-- Source data follows --

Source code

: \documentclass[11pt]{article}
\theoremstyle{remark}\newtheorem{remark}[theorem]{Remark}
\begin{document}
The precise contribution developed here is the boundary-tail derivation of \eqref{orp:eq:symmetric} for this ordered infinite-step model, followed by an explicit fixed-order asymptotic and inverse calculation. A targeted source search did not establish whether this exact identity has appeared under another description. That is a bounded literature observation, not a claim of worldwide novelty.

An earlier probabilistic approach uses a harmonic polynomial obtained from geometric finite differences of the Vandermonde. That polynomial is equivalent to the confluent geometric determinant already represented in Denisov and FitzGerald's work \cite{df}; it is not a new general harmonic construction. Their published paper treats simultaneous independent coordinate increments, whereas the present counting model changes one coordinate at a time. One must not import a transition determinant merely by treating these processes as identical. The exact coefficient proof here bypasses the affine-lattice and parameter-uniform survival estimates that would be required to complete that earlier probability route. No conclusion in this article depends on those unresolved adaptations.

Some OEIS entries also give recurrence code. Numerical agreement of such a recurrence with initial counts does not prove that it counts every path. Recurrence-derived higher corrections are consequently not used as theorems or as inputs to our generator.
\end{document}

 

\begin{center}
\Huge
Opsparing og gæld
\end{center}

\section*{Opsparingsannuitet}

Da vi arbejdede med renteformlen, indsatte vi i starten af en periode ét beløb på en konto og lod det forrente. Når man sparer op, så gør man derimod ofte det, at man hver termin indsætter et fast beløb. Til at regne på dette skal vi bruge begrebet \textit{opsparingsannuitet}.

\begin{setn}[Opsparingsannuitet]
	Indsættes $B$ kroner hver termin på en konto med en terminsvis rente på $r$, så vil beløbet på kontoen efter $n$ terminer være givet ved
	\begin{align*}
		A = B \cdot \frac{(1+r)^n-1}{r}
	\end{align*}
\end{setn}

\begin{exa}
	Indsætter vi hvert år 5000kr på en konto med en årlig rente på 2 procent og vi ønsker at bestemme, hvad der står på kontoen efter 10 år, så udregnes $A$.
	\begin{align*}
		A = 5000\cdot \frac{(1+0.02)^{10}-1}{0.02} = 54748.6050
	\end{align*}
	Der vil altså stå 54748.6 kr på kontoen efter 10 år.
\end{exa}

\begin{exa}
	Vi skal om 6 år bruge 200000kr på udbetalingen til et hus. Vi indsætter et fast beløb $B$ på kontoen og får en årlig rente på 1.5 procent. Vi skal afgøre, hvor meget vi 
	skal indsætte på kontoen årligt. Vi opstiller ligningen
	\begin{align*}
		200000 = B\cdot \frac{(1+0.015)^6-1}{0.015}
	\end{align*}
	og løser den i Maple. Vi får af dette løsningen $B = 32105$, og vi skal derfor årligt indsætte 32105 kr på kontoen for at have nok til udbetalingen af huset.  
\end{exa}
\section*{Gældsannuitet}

-- Source data concluded --

All of the data above needs to be set down again exactly. Include every line.

== Answer space ==
Source code

: \documentclass[11pt]{article}
\theoremstyle{remark}\newtheorem{remark}[theorem]{Remark}
\begin{document}
The precise contribution developed here is the boundary-tail derivation of \eqref{orp:eq:symmetric} for this ordered infinite-step model, followed by an explicit fixed-order asymptotic and inverse calculation. A targeted source search did not establish whether this exact identity has appeared under another description. That is a bounded literature observation, not a claim of worldwide novelty.

An earlier probabilistic approach uses a harmonic polynomial obtained from geometric finite differences of the Vandermonde. That polynomial is equivalent to the confluent geometric determinant already represented in Denisov and FitzGerald's work \cite{df}; it is not a new general harmonic construction. Their published paper treats simultaneous independent coordinate increments, whereas the present counting model changes one coordinate at a time. One must not import a transition determinant merely by treating these processes as identical. The exact coefficient proof here bypasses the affine-lattice and parameter-uniform survival estimates that would be required to complete that earlier probability route. No conclusion in this article depends on those unresolved adaptations.

Some OEIS entries also give recurrence code. Numerical agreement of such a recurrence with initial counts does not prove that it counts every path. Recurrence-derived higher corrections are consequently not used as theorems or as inputs to our generator.
\end{document}

 

\begin{center}
\Huge
Opsparing og gæld
\end{center}

\section*{Opsparingsannuitet}

Da vi arbejdede med renteformlen, indsatte vi i starten af en periode ét beløb på en konto og lod det forrente. Når man sparer op, så gør man derimod ofte det, at man hver termin indsætter et fast beløb. Til at regne på dette skal vi bruge begrebet \textit{opsparingsannuitet}.

\begin{setn}[Opsparingsannuitet]
	Indsættes $B$ kroner hver termin på en konto med en terminsvis rente på $r$, så vil beløbet på kontoen efter $n$ terminer være givet ved
	\begin{align*}
		A = B \cdot \frac{(1+r)^n-1}{r}
	\end{align*}
\end{setn}

\begin{exa}
	Indsætter vi hvert år 5000kr på en konto med en årlig rente på 2 procent og vi ønsker at bestemme, hvad der står på kontoen efter 10 år, så udregnes $A$.
	\begin{align*}
		A = 5000\cdot \frac{(1+0.02)^{10}-1}{0.02} = 54748.6050
	\end{align*}
	Der vil altså stå 54748.6 kr på kontoen efter 10 år.
\end{exa}

\begin{exa}
	Vi skal om 6 år bruge 200000kr på udbetalingen til et hus. Vi indsætter et fast beløb $B$ på kontoen og får en årlig rente på 1.5 procent. Vi skal afgøre, hvor meget vi 
	skal indsætte på kontoen årligt. Vi opstiller ligningen
	\begin{align*}
		200000 = B\cdot \frac{(1+0.015)^6-1}{0.015}
	\end{align*}
	og løser den i Maple. Vi får af dette løsningen $B = 32105$, og vi skal derfor årligt indsætte 32105 kr på kontoen for at have nok til udbetalingen af huset.  
\end{exa}
\section*{Gældsannuitet}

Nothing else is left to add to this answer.